**** DATA FOR THIS TASK ****

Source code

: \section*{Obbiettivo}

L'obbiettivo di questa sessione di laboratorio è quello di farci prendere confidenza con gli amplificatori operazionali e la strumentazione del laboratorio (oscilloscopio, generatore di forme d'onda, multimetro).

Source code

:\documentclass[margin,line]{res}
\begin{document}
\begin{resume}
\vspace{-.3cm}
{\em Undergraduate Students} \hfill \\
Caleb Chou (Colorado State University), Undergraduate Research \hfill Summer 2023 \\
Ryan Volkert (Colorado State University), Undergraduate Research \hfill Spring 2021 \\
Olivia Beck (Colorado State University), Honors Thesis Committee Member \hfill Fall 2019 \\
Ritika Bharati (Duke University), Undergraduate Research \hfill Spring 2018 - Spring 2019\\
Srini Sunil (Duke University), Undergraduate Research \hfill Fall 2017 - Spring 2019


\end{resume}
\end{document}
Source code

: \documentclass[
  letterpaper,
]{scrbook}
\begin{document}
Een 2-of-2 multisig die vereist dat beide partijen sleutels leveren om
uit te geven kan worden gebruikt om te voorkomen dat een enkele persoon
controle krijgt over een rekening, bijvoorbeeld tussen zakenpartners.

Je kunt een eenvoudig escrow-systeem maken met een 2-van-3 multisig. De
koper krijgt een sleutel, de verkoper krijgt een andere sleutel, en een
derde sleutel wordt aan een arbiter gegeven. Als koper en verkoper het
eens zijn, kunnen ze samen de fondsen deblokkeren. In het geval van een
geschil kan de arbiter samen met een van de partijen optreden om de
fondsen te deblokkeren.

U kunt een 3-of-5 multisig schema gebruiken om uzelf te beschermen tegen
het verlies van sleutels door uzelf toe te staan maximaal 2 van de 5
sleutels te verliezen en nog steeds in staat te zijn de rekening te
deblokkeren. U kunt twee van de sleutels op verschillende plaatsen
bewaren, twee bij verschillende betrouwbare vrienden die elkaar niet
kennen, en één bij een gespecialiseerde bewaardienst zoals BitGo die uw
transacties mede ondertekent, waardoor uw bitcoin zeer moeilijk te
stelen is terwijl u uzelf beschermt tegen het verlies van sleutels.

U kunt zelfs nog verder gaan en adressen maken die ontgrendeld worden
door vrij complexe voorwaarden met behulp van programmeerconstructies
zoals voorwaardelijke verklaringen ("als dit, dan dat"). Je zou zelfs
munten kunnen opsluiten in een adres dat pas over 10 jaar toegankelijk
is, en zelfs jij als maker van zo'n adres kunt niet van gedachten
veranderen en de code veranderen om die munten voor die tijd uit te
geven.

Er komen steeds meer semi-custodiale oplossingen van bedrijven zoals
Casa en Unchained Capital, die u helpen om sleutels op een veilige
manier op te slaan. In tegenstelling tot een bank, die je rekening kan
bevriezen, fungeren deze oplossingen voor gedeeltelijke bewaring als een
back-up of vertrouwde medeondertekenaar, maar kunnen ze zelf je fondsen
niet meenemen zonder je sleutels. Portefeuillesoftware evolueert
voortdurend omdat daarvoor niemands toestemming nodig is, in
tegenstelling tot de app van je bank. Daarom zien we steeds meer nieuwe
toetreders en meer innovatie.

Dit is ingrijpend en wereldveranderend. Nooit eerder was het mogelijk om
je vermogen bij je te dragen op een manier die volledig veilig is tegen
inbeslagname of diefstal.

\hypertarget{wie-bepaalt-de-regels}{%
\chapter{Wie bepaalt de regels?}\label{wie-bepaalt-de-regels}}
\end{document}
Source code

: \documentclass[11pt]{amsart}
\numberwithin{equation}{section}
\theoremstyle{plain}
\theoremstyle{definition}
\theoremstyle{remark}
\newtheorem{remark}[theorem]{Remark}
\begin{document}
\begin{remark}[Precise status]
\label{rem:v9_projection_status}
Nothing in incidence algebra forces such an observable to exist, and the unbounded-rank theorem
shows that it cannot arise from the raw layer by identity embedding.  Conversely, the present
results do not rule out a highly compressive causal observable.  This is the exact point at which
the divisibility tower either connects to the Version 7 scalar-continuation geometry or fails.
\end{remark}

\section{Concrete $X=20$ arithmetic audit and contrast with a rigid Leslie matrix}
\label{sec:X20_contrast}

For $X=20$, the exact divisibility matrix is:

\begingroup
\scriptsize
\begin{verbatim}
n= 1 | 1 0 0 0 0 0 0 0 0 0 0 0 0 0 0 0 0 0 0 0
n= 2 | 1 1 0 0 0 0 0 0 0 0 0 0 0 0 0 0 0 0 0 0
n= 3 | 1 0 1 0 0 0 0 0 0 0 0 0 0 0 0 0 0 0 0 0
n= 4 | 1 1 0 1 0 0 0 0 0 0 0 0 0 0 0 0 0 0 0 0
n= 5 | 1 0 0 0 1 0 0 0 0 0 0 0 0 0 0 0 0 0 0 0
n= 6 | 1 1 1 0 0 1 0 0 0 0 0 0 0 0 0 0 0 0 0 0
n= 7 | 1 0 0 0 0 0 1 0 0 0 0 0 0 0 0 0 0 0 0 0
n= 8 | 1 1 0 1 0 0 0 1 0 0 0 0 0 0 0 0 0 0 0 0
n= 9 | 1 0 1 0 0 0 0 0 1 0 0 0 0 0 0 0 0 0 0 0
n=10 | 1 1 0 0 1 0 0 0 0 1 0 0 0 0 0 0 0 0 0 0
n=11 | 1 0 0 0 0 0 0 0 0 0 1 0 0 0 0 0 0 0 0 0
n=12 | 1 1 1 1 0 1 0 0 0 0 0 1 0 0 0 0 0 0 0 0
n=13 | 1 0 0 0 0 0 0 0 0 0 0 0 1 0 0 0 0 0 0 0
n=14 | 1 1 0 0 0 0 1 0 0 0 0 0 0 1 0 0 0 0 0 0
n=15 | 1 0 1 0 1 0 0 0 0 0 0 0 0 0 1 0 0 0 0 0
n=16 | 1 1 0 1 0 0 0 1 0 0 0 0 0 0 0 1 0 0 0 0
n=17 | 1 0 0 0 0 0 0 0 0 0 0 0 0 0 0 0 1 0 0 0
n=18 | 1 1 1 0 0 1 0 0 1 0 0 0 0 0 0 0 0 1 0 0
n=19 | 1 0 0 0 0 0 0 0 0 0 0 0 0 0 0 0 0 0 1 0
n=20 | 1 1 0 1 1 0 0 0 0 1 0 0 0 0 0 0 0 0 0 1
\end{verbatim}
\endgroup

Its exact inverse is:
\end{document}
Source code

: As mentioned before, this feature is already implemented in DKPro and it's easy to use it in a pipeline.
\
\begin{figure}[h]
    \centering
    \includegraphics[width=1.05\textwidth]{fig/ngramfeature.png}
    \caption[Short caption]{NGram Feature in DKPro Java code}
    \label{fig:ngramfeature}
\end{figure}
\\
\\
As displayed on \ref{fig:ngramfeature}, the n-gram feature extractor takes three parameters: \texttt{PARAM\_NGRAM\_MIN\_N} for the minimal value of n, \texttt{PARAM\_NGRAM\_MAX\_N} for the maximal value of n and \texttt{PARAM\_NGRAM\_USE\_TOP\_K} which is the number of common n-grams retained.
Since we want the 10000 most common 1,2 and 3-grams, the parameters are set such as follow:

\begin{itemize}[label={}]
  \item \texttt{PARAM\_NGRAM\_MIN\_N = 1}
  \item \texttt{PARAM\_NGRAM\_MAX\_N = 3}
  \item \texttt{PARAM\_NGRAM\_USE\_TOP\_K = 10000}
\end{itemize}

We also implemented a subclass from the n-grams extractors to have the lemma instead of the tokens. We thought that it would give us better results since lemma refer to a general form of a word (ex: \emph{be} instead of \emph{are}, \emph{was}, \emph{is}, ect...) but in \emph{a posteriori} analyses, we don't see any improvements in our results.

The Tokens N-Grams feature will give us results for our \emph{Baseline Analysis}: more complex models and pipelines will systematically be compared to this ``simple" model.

****

§ WHAT TO WORK ON
Print all records shown above, word for word.

§ WRITTEN RESPONSE
Source code

: \section*{Obbiettivo}

L'obbiettivo di questa sessione di laboratorio è quello di farci prendere confidenza con gli amplificatori operazionali e la strumentazione del laboratorio (oscilloscopio, generatore di forme d'onda, multimetro).

Source code

:\documentclass[margin,line]{res}
\begin{document}
\begin{resume}
\vspace{-.3cm}
{\em Undergraduate Students} \hfill \\
Caleb Chou (Colorado State University), Undergraduate Research \hfill Summer 2023 \\
Ryan Volkert (Colorado State University), Undergraduate Research \hfill Spring 2021 \\
Olivia Beck (Colorado State University), Honors Thesis Committee Member \hfill Fall 2019 \\
Ritika Bharati (Duke University), Undergraduate Research \hfill Spring 2018 - Spring 2019\\
Srini Sunil (Duke University), Undergraduate Research \hfill Fall 2017 - Spring 2019


\end{resume}
\end{document}
Source code

: \documentclass[
  letterpaper,
]{scrbook}
\begin{document}
Een 2-of-2 multisig die vereist dat beide partijen sleutels leveren om
uit te geven kan worden gebruikt om te voorkomen dat een enkele persoon
controle krijgt over een rekening, bijvoorbeeld tussen zakenpartners.

Je kunt een eenvoudig escrow-systeem maken met een 2-van-3 multisig. De
koper krijgt een sleutel, de verkoper krijgt een andere sleutel, en een
derde sleutel wordt aan een arbiter gegeven. Als koper en verkoper het
eens zijn, kunnen ze samen de fondsen deblokkeren. In het geval van een
geschil kan de arbiter samen met een van de partijen optreden om de
fondsen te deblokkeren.

U kunt een 3-of-5 multisig schema gebruiken om uzelf te beschermen tegen
het verlies van sleutels door uzelf toe te staan maximaal 2 van de 5
sleutels te verliezen en nog steeds in staat te zijn de rekening te
deblokkeren. U kunt twee van de sleutels op verschillende plaatsen
bewaren, twee bij verschillende betrouwbare vrienden die elkaar niet
kennen, en één bij een gespecialiseerde bewaardienst zoals BitGo die uw
transacties mede ondertekent, waardoor uw bitcoin zeer moeilijk te
stelen is terwijl u uzelf beschermt tegen het verlies van sleutels.

U kunt zelfs nog verder gaan en adressen maken die ontgrendeld worden
door vrij complexe voorwaarden met behulp van programmeerconstructies
zoals voorwaardelijke verklaringen ("als dit, dan dat"). Je zou zelfs
munten kunnen opsluiten in een adres dat pas over 10 jaar toegankelijk
is, en zelfs jij als maker van zo'n adres kunt niet van gedachten
veranderen en de code veranderen om die munten voor die tijd uit te
geven.

Er komen steeds meer semi-custodiale oplossingen van bedrijven zoals
Casa en Unchained Capital, die u helpen om sleutels op een veilige
manier op te slaan. In tegenstelling tot een bank, die je rekening kan
bevriezen, fungeren deze oplossingen voor gedeeltelijke bewaring als een
back-up of vertrouwde medeondertekenaar, maar kunnen ze zelf je fondsen
niet meenemen zonder je sleutels. Portefeuillesoftware evolueert
voortdurend omdat daarvoor niemands toestemming nodig is, in
tegenstelling tot de app van je bank. Daarom zien we steeds meer nieuwe
toetreders en meer innovatie.

Dit is ingrijpend en wereldveranderend. Nooit eerder was het mogelijk om
je vermogen bij je te dragen op een manier die volledig veilig is tegen
inbeslagname of diefstal.

\hypertarget{wie-bepaalt-de-regels}{%
\chapter{Wie bepaalt de regels?}\label{wie-bepaalt-de-regels}}
\end{document}
Source code

: \documentclass[11pt]{amsart}
\numberwithin{equation}{section}
\theoremstyle{plain}
\theoremstyle{definition}
\theoremstyle{remark}
\newtheorem{remark}[theorem]{Remark}
\begin{document}
\begin{remark}[Precise status]
\label{rem:v9_projection_status}
Nothing in incidence algebra forces such an observable to exist, and the unbounded-rank theorem
shows that it cannot arise from the raw layer by identity embedding.  Conversely, the present
results do not rule out a highly compressive causal observable.  This is the exact point at which
the divisibility tower either connects to the Version 7 scalar-continuation geometry or fails.
\end{remark}

\section{Concrete $X=20$ arithmetic audit and contrast with a rigid Leslie matrix}
\label{sec:X20_contrast}

For $X=20$, the exact divisibility matrix is:

\begingroup
\scriptsize
\begin{verbatim}
n= 1 | 1 0 0 0 0 0 0 0 0 0 0 0 0 0 0 0 0 0 0 0
n= 2 | 1 1 0 0 0 0 0 0 0 0 0 0 0 0 0 0 0 0 0 0
n= 3 | 1 0 1 0 0 0 0 0 0 0 0 0 0 0 0 0 0 0 0 0
n= 4 | 1 1 0 1 0 0 0 0 0 0 0 0 0 0 0 0 0 0 0 0
n= 5 | 1 0 0 0 1 0 0 0 0 0 0 0 0 0 0 0 0 0 0 0
n= 6 | 1 1 1 0 0 1 0 0 0 0 0 0 0 0 0 0 0 0 0 0
n= 7 | 1 0 0 0 0 0 1 0 0 0 0 0 0 0 0 0 0 0 0 0
n= 8 | 1 1 0 1 0 0 0 1 0 0 0 0 0 0 0 0 0 0 0 0
n= 9 | 1 0 1 0 0 0 0 0 1 0 0 0 0 0 0 0 0 0 0 0
n=10 | 1 1 0 0 1 0 0 0 0 1 0 0 0 0 0 0 0 0 0 0
n=11 | 1 0 0 0 0 0 0 0 0 0 1 0 0 0 0 0 0 0 0 0
n=12 | 1 1 1 1 0 1 0 0 0 0 0 1 0 0 0 0 0 0 0 0
n=13 | 1 0 0 0 0 0 0 0 0 0 0 0 1 0 0 0 0 0 0 0
n=14 | 1 1 0 0 0 0 1 0 0 0 0 0 0 1 0 0 0 0 0 0
n=15 | 1 0 1 0 1 0 0 0 0 0 0 0 0 0 1 0 0 0 0 0
n=16 | 1 1 0 1 0 0 0 1 0 0 0 0 0 0 0 1 0 0 0 0
n=17 | 1 0 0 0 0 0 0 0 0 0 0 0 0 0 0 0 1 0 0 0
n=18 | 1 1 1 0 0 1 0 0 1 0 0 0 0 0 0 0 0 1 0 0
n=19 | 1 0 0 0 0 0 0 0 0 0 0 0 0 0 0 0 0 0 1 0
n=20 | 1 1 0 1 1 0 0 0 0 1 0 0 0 0 0 0 0 0 0 1
\end{verbatim}
\endgroup

Its exact inverse is:
\end{document}
Source code

: As mentioned before, this feature is already implemented in DKPro and it's easy to use it in a pipeline.
\
\begin{figure}[h]
    \centering
    \includegraphics[width=1.05\textwidth]{fig/ngramfeature.png}
    \caption[Short caption]{NGram Feature in DKPro Java code}
    \label{fig:ngramfeature}
\end{figure}
\\
\\
As displayed on \ref{fig:ngramfeature}, the n-gram feature extractor takes three parameters: \texttt{PARAM\_NGRAM\_MIN\_N} for the minimal value of n, \texttt{PARAM\_NGRAM\_MAX\_N} for the maximal value of n and \texttt{PARAM\_NGRAM\_USE\_TOP\_K} which is the number of common n-grams retained.
Since we want the 10000 most common 1,2 and 3-grams, the parameters are set such as follow:

\begin{itemize}[label={}]
  \item \texttt{PARAM\_NGRAM\_MIN\_N = 1}
  \item \texttt{PARAM\_NGRAM\_MAX\_N = 3}
  \item \texttt{PARAM\_NGRAM\_USE\_TOP\_K = 10000}
\end{itemize}

We also implemented a subclass from the n-grams extractors to have the lemma instead of the tokens. We thought that it would give us better results since lemma refer to a general form of a word (ex: \emph{be} instead of \emph{are}, \emph{was}, \emph{is}, ect...) but in \emph{a posteriori} analyses, we don't see any improvements in our results.

The Tokens N-Grams feature will give us results for our \emph{Baseline Analysis}: more complex models and pipelines will systematically be compared to this ``simple" model.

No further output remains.